Recently, Robert August suggested that I pick up a copy of Conflicts With Interest, a novel by Michael Ruddy.  Having now read the book, I understand why he made the suggestion.  Michael Ruddy is not just an author, he is a Colorado homebuilder who wrote a book about residential construction defect litigation.  The biographical information from the book states: "Michael Ruddy is a graduate of the University of Denver with a degree in engineering administration. He has spent the last forty years associated with both the commercial and residential disciplines of the construction industry, which inspired many events of this story.  Currently, he resides in Boulder, CO with his wife, five children, dog and cutting horses."  Being an attorney that has devoted my career to litigating claims on behalf builders and developers throughout Colorado, the book naturally resonated with me.

The novel itself follows the travails of father and son homebuilders, T.R. and Ryan Morgan, as they journey through the world of construction defect litigation.  After spending my legal career defending cases not unlike that recounted in Conflicts With Interest, I can say that the book is a fairly accurate depiction of the construction defect world.

Although, I am sure that "any similarity to any person or persons living or dead is purely coincidental," I think I recognized some of the characters in the novel.  If not, I certainly know the archetypes.  At some point, I would like to sit down with Michael Ruddy to see if I accuretely pinned down any of the characters in the book.

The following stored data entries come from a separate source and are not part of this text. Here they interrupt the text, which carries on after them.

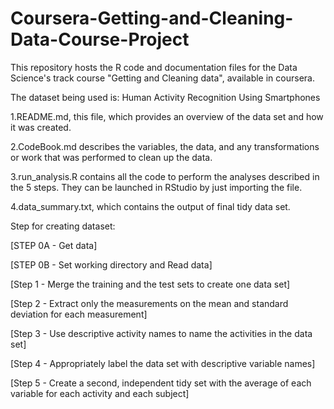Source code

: # Coursera-Getting-and-Cleaning-Data-Course-Project
This repository hosts the R code and documentation files for the Data Science's track course "Getting and Cleaning data", available in coursera.

The dataset being used is: Human Activity Recognition Using Smartphones 

1.README.md, this file, which provides an overview of the data set and how it was created.

2.CodeBook.md describes the variables, the data, and any transformations or work that was performed to clean up the data.

3.run_analysis.R contains all the code to perform the analyses described in the 5 steps. They can be launched in RStudio by 
just importing the file.

4.data_summary.txt, which contains the output of final tidy data set.

Step for creating dataset:

[STEP 0A - Get data]

[STEP 0B - Set working directory and Read data]

[Step 1 - Merge the training and the test sets to create one data set]

[Step 2 - Extract only the measurements on the mean and standard deviation for each measurement]

[Step 3 - Use descriptive activity names to name the activities in the data set]

[Step 4 - Appropriately label the data set with descriptive variable names]

[Step 5 - Create a second, independent tidy set with the average of each variable for each activity and each subject]

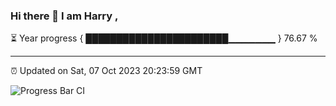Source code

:### Hi there 👋 I am Harry , 

⏳ Year progress { ███████████████████████▁▁▁▁▁▁▁ } 76.67 %

---

⏰ Updated on Sat, 07 Oct 2023 20:23:59 GMT

![Progress Bar CI](https://github.com/duykhang68/duykhang68/workflows/Progress%20Bar%20CI/badge.svg)
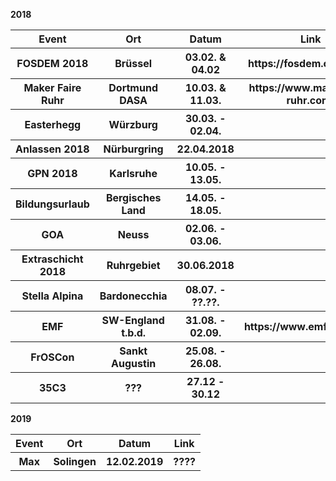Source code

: **2018**

<TABLE>
<tr><th>Event</th><th>Ort</th><th>Datum</th><th>Link</th></tr>
<tr><th> FOSDEM 2018 </th><th> Brüssel </th><th> 03.02. & 04.02 </th><th> https://fosdem.org/2018/ </th></tr>
<tr><th> Maker Faire Ruhr </th><th>  Dortmund DASA </th><th>  10.03. & 11.03.          </th><th>         https://www.makerfaire-ruhr.com/      </th></tr>
<tr><th> Easterhegg        </th><th>  Würzburg  </th><th>     30.03. - 02.04.     </th><th>               </th></tr>
<tr><th> Anlassen 2018        </th><th>    Nürburgring     </th><th>    22.04.2018        </th><th>               </th></tr>
<tr><th>   GPN 2018      </th><th> Karlsruhe       </th><th>  10.05. - 13.05.      </th><th>               </th></tr>
<tr><th>   Bildungsurlaub   </th><th>  Bergisches Land      </th><th>  14.05. - 18.05.          </th><th>               </th></tr>
<tr><th>   GOA      </th><th>    Neuss     </th><th>     02.06. - 03.06.       </th><th>               </th></tr>
<tr><th>   Extraschicht 2018      </th><th>  Ruhrgebiet       </th><th>       30.06.2018     </th><th>               </th></tr>
<tr><th>   Stella Alpina      </th><th>   Bardonecchia      </th><th>    08.07. - ??.??.        </th><th>               </th></tr>
<tr><th>   EMF      </th><th>   SW-England t.b.d.      </th><th>   31.08. - 02.09.        </th><th>      https://www.emfcamp.org/         </th></tr>
<tr><th>   FrOSCon      </th><th>  Sankt Augustin      </th><th>   25.08. - 26.08.        </th><th>             </th></tr>
<tr><th>   35C3   </th><th>   ???    </th><th>   27.12 - 30.12        </th><th>             </th></tr>
</TABLE>

**2019**

<TABLE>

<tr><th>Event</th><th>Ort</th><th>Datum</th><th>Link</th></tr>
<tr><th>Max         </th><th>      Solingen</th><th>12.02.2019</th><th>                ????</th></tr>

</TABLE>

The one thing that did strike me about the book, and something on which I will have to spend more time reflecting, is the relationship between the Morgans and the attorney retained to represent them by their insurance carrier.  As a defense attorney that is hired by insurance companies to represent homebuilders from time to time, I would like to think that none of my clients have ever had the same skepticism or distrust of me as the Morgans did of their attorney because of the fact that I happen to have been paid by their carriers.  I know that this is something that I will address at the outset of all of my future insurance defense assignments.  There can be no question that my loyalties run 100% toward my client, the builder.  While it may be that I am being paid by an insurance carrier, and I have certain obligations to the carrier, my client is the builder and I will do everything possible to provide a vigorous defense of any construction defect claim and to obtain the best possible outcome, whether that be through settlement, arbitration, or trial.    

If you are employed in any industry or profession that deals with residential construction defect litigation, I recommend that you read this book.  It provides great insights from the homebuilders' prospective.  

If you have any questions regarding construction defect litigation in Colorado, or if you find yourself in the position of the Morgans, please contact David M. McLain by phone at (303) 987-9813 or by e-mail at  For a more full explanation of construction law in Colorado please visit our website or request a copy of our Overview of Construction Defect Litigation in Colorado.

Thursday, February 18, 2010

Hildebrand v. National Fire & Marine Insurance Company - A Good Break for the Plaintiffs

In an order by Judge Marcia Krieger, the homeowners in a recent construction defect case caught a lucky break.  By way of background, Mark A. and Mark L. Hildebrand were the plaintiffs in a construction defect lawsuit against their builder, New Vista, and one of its principals, Richard Reeves.  The claims against Mr. Reeves were dismissed by a motion for a directed verdict during trial.  Thereafter, the jury found in favor of the Hildebrands and against New Vista, and the trial court entered judgment against New Vista in the amount of $540,000.

The Hildebrands then instituted a declaratory relief action in Jefferson County District Court against National Fire, New Vista, and Mr. Reeves seeking 1) a declaration that National Fire was obligated to pay the jugement and 2) damages against National Fire for breach of contract for failing to pay the judgment in a timely fashion.  In April 2009, National Fire removed the action to the United States District Court of the District Court of Colorado. 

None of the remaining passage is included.